## Directions for this task
Consider the listing below. Extract exactly the lines from the line containing "However, as of" to the line containing "Documentation & Demo", both included.
---------- Record extracts
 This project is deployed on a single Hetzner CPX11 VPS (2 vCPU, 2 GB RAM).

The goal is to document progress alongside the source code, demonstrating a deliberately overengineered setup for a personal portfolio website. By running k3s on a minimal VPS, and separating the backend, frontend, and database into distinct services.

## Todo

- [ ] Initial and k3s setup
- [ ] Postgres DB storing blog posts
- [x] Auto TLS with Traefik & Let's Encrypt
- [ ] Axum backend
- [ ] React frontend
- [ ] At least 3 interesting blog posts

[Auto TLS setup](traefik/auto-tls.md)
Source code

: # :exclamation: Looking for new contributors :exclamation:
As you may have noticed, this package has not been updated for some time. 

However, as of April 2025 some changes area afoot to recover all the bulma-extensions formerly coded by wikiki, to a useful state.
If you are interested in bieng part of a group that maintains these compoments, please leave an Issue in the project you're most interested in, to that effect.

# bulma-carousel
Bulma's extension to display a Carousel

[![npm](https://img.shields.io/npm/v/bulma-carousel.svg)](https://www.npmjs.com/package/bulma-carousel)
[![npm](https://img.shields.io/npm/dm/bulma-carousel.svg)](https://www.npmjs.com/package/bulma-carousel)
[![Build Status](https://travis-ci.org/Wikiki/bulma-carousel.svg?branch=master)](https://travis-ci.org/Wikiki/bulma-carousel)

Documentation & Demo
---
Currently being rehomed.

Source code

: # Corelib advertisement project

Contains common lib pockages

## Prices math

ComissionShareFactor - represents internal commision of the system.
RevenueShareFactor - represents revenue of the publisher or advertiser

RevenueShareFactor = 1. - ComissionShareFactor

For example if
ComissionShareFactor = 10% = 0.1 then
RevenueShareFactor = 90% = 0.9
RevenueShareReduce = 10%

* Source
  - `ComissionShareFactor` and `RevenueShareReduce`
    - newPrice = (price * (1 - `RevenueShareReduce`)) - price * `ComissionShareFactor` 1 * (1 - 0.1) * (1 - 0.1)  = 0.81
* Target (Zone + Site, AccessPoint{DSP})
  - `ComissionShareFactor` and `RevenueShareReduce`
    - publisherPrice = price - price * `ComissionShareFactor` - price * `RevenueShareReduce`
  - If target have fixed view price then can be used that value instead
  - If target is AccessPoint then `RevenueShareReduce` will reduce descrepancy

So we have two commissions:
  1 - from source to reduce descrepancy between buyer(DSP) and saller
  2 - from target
--------------------
## Output
However, as of April 2025 some changes area afoot to recover all the bulma-extensions formerly coded by wikiki, to a useful state.
If you are interested in bieng part of a group that maintains these compoments, please leave an Issue in the project you're most interested in, to that effect.

# bulma-carousel
Bulma's extension to display a Carousel

[![npm](https://img.shields.io/npm/v/bulma-carousel.svg)](https://www.npmjs.com/package/bulma-carousel)
[![npm](https://img.shields.io/npm/dm/bulma-carousel.svg)](https://www.npmjs.com/package/bulma-carousel)
[![Build Status](https://travis-ci.org/Wikiki/bulma-carousel.svg?branch=master)](https://travis-ci.org/Wikiki/bulma-carousel)

Documentation & Demo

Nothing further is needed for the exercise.